7.  Ensure environmental sustainability

8.  Develop a global partnership for development

Dick commented that these goals, although arguably focusing on eight of the most important issues we face today on our planet, may qualify at being the world s best kept secret.   All 190 UN membership nations signed up to the goals.  Many people in our community have questioned and grown weary of our current Bush Administration s approach towards dealing with terrorism through military efforts.  The MDGs offer a different avenue towards safety and peace.  There is a direct link between poverty and instability as well as between feelings of hopelessness and violent acts.  Our US foreign policy efforts towards creating a more stable world, thus a safer world for Americans, would benefit from directing more attention and money towards the MLGs and less towards military strategies.

Dick spoke in some detail regarding Goal 7 on issues of Climate Change.  The MDGs did not directly address climate change in Goal 7 s ensure environmental sustainability this has evolved in recent years as evidence of global warming has become indisputable and the dangers more defined.  Its targets include to integrate the principles of sustainable development into country policies and programs and to reverse the loss of environmental resources, as well as to assist the most vulnerable nations and peoples in adapting to climate change.  It focuses on significantly reducing the risk of physical harm and displacement from extreme weather events.  Specific indicators being tracked to monitor progress.

To engage us in discussion, Dick put forth some climate change questions, including where we stand regarding emissions and global temperature increase, greenhouse emissions already in the atmosphere and future forecasts, the affect on sea levels, impact on the well-being of populations, impediments to curtailing emissions, adaptation will nations need to make, what will it cost, and who should pay for it.  Dick then showed us multiple charts indicating the rise in global temperatures, the rise in atmosphere CO2 concentration and the rise in CO2 emissions from human activity over time.

Dick then listed some of the many dilemmas we face in climate change mitigation.  This included the economic rise of China and India and their need for energy, as well as their use of their abundant coal reserves (I.E., a very high CO2 energy source).  This is true also in other developing countries.  These countries are striving to improve their own quality of life, trying to match our lifestyles here in the US, which are high in resource consumption as well in CO2 emissions. 

The needs of a fuel for worldwide transportation increases our burden of CO2 emissions.  Energy for transportation needs tends to be CO2 rich , such as oil, and alternatives such as biofuels need to be developed in a sustainable way to avoid competing with food (such as ethanol produced from corn does).  Also, capturing or sequestering CO2 is problematic and often expensive, even though the coal, oil and natural gas lobbies try to minimize this point.  Dick discussed many other challenges we face, but we have no choice but to face these challenges and succeed in overcoming them. 

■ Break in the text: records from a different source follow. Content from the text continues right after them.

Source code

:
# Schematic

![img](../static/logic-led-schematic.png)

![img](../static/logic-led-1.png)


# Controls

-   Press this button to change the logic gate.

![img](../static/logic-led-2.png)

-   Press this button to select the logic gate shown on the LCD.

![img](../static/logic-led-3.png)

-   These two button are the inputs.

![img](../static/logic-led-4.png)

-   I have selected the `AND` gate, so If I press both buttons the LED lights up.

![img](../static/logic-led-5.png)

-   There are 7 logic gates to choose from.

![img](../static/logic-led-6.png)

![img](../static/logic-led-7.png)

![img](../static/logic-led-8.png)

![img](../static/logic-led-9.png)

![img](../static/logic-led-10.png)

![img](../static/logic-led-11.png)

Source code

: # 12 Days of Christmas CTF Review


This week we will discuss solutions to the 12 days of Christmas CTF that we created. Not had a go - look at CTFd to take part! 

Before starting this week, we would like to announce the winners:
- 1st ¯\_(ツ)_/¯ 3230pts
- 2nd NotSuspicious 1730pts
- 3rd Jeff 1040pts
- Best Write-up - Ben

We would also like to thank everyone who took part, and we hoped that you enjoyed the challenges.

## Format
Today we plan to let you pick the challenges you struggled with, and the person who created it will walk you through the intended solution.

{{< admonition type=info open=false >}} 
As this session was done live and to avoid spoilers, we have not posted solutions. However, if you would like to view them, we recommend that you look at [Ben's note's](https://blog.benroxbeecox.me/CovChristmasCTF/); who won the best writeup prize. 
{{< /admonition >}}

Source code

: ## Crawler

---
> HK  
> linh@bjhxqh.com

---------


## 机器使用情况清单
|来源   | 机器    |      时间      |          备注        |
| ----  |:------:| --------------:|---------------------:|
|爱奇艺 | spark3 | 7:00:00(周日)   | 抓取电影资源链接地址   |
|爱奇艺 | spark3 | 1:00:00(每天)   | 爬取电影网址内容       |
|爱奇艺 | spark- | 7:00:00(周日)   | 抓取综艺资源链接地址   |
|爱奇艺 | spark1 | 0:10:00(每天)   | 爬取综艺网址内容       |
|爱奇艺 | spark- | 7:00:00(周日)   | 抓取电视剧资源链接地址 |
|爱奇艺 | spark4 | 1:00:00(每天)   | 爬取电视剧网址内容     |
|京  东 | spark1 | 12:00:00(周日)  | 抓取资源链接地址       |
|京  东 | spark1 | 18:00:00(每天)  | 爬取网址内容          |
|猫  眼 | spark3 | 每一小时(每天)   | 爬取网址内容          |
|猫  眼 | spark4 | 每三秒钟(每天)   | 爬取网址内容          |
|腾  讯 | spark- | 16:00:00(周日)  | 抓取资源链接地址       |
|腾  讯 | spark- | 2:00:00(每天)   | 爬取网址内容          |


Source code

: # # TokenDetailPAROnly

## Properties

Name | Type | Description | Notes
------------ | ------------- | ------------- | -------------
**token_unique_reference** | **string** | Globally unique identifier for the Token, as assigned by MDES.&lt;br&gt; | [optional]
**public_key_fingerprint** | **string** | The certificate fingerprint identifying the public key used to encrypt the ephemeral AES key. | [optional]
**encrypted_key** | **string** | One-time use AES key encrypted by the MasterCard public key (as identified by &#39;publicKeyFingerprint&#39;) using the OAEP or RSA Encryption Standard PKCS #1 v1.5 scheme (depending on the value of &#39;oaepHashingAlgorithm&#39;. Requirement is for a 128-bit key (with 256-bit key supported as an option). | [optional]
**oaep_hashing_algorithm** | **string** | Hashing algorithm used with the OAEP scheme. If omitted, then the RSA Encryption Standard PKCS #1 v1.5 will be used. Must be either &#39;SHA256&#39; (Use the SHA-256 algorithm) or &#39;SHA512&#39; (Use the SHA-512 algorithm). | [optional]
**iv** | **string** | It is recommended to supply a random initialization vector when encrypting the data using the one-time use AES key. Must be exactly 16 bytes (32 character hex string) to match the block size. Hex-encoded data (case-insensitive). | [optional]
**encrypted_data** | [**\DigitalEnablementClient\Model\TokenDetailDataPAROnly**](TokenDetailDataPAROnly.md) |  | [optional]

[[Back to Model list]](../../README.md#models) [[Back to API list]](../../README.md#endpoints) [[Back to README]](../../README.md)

Dick then discussed risk factors we face with climate change.  These include reduced agricultural productivity, heightened water insecurity, increased exposure to coastal flooding, extreme weather events, collapse of ecosystems and increased health risks.  Dick then discussed what it would cost to address these risks and meet our challenges.  Areas of cost include climate-proofing development, adapting poverty reduction to climate change and strengthening our disaster response efforts.  The UNDP Report of December 2007, based on GDP projections from World Bank 2007, estimates these costs to be up to $86 billion by 2015.  This seems like a lot of money, and it is, but to put it in perspective, this is what US taxpayers spend on the Iraq war every 7 weeks.  An obvious question is which US taxpayer investment will better help to keep Americans, and our world, more safe?  Dick showed a photo of efforts in Bangladesh to address climate change, with shelters being built on stilts to avoid future floods.  These shelters can double as much needed schools. 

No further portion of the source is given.